Muentener and Carey pointed out that the conditional probabilities in those two events are exactly the same: The outcome always occurs when the moving object contacts the stationary one. If infants were inferring causality from detected conditional probabilities, therefore, they should represent both events as causal relations. The finding that they represent only one of the events as a causal relation therefore counts against the hypothesis that empirical cues are fundamental to causal learning. Instead, the findings support the hypothesis advocated here that human action is fundamental to causal learning.

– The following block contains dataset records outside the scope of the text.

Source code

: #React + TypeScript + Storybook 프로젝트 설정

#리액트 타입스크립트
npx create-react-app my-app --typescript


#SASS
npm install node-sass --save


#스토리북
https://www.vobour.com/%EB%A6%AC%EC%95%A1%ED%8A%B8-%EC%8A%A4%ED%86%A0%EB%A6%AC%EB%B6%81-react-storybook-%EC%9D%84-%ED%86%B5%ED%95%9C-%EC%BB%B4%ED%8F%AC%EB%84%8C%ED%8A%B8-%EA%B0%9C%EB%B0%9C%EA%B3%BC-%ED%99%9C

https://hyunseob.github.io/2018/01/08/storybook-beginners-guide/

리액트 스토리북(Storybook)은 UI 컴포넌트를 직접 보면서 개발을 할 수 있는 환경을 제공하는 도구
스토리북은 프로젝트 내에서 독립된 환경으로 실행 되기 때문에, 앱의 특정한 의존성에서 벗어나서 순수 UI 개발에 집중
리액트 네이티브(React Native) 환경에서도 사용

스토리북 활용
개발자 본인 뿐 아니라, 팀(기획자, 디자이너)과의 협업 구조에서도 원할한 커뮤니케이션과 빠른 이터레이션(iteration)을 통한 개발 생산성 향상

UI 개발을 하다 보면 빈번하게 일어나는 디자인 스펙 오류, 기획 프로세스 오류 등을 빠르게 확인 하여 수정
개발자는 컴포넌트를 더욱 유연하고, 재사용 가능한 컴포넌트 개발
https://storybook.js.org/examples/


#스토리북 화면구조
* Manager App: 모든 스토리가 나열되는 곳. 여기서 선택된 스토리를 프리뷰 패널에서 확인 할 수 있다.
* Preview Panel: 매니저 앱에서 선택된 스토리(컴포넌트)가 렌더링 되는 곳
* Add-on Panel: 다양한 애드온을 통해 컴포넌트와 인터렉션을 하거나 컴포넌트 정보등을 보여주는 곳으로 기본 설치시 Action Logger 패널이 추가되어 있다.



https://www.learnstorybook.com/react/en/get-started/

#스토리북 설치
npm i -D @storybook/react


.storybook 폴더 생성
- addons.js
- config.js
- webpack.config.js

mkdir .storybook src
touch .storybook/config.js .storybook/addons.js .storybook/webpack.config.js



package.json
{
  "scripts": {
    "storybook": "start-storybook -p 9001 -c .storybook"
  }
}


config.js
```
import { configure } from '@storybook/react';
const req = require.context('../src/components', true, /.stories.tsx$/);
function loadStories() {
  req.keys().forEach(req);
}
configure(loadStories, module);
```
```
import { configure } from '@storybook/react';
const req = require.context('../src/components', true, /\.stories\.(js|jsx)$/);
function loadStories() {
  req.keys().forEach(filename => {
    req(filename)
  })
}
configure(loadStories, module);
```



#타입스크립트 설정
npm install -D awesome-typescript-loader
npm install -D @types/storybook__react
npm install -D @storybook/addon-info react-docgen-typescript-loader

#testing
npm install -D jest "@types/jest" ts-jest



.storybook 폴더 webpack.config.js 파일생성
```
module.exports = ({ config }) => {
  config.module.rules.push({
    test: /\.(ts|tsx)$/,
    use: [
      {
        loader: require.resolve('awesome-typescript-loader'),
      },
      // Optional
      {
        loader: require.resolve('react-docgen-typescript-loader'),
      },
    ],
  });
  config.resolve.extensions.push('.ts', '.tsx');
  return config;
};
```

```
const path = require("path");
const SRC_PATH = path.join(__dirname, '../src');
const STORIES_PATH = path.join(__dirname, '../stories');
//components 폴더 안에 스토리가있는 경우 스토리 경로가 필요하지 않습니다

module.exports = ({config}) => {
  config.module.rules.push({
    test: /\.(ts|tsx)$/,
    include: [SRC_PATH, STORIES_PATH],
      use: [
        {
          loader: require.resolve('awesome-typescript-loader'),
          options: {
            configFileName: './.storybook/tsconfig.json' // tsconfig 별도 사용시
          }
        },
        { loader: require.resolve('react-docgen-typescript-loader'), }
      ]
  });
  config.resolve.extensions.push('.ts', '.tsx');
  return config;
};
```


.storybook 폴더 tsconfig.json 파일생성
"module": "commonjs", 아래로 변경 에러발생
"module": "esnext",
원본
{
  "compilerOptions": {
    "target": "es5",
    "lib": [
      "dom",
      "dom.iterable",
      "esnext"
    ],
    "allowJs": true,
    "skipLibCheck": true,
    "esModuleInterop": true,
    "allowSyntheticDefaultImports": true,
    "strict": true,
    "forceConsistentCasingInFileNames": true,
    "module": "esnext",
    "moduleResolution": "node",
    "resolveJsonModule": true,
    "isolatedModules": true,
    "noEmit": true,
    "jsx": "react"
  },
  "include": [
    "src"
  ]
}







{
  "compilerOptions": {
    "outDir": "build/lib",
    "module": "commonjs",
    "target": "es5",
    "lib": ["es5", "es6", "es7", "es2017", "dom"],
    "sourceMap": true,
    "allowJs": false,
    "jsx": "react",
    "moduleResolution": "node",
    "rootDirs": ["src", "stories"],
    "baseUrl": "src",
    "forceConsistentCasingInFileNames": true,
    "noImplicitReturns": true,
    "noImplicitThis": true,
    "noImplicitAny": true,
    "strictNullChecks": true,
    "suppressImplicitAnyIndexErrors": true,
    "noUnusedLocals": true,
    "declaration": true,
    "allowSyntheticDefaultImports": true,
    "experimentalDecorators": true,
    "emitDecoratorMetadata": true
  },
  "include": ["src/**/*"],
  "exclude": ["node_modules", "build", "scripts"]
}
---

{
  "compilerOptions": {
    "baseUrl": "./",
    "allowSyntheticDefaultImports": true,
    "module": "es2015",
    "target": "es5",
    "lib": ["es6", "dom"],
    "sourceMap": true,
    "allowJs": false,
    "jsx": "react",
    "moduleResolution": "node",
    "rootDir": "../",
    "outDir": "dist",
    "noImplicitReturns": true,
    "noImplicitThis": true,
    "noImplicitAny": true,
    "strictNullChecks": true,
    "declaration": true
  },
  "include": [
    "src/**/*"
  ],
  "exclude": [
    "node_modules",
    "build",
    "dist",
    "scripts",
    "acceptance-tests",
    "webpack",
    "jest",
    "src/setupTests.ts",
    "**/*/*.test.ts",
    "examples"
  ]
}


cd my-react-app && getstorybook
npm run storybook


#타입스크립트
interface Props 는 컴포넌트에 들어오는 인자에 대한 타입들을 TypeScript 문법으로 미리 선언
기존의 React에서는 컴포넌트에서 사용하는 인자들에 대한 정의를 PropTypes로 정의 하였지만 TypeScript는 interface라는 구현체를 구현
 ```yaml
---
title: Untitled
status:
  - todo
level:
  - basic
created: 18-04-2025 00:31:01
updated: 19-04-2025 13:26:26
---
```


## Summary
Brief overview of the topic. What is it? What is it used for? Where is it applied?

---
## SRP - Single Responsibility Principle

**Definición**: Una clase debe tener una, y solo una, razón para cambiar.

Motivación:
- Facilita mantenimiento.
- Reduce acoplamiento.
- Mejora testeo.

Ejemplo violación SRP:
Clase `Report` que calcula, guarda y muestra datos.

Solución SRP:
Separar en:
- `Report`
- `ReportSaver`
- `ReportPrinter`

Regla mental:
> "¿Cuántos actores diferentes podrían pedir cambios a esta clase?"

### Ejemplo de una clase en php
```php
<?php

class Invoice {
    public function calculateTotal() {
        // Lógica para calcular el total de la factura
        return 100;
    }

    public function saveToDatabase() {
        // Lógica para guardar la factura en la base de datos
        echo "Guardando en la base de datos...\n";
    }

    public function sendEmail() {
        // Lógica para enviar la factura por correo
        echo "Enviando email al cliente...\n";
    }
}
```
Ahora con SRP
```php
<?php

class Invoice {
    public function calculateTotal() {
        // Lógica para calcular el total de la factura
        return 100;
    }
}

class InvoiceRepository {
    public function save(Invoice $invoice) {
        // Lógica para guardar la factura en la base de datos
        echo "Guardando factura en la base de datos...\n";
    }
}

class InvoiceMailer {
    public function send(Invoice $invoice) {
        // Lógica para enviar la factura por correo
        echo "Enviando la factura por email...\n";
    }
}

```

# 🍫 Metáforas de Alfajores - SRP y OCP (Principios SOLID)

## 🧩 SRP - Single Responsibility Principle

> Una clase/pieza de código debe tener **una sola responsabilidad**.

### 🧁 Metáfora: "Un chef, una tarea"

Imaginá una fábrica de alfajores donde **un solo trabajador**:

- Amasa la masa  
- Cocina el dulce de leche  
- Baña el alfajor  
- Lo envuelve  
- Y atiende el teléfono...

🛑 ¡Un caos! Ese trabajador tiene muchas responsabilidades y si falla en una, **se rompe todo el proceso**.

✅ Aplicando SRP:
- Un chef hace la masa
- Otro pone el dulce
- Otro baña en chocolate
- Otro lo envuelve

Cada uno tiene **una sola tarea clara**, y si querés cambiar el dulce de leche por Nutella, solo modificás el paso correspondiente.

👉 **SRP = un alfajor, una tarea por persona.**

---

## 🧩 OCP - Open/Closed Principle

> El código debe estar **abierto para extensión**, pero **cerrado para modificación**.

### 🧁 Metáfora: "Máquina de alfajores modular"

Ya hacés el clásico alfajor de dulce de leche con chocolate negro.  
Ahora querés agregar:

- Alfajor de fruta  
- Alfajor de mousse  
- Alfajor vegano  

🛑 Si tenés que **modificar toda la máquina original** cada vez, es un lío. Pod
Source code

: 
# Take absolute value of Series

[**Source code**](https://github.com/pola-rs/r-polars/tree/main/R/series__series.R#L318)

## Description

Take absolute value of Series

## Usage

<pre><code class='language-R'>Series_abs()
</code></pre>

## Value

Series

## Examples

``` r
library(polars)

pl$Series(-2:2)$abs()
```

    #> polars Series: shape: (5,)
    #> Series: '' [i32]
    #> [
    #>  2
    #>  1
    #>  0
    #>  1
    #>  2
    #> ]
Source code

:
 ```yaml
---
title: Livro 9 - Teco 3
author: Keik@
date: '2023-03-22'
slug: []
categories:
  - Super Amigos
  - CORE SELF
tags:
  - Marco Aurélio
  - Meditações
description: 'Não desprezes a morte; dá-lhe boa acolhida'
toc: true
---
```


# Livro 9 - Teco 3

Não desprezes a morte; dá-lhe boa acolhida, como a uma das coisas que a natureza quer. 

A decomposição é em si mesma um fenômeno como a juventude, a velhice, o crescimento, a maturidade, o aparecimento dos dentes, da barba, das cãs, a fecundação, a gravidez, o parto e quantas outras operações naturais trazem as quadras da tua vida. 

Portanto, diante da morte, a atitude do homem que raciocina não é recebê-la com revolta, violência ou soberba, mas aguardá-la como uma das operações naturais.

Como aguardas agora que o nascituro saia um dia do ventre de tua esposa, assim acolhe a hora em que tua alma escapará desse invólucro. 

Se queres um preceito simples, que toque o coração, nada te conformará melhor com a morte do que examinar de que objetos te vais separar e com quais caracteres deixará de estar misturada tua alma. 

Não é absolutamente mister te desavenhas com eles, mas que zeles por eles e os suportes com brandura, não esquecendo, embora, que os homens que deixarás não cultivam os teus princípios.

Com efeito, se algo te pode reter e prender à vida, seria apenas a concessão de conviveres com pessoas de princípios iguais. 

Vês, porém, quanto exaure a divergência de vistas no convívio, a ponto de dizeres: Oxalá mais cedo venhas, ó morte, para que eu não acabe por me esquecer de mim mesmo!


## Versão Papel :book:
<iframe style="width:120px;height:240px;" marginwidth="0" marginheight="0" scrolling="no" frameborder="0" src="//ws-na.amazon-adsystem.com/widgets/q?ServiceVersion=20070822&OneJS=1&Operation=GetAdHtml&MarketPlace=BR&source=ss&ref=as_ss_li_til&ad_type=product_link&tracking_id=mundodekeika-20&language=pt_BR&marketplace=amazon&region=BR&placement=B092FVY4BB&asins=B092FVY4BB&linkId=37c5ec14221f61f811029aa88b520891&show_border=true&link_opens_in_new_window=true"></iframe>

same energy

In summary, contingency information is one among a large number of clues to causality. It cannot be used alone and must be supplemented by singular clues such as temporal contiguity, which itself has to be meaningfully defined. It cannot be the origin of causal understanding partly because its use depends on the presence of singular clues to causality and partly because it cannot be used purely inductively. Instead, it is used for the testing of hypotheses, and its use is significantly biased by the hypothesis under test. The use of contingency information in causal judgment is a sophisticated accomplishment confined to those who have already acquired knowledge about causality from other sources.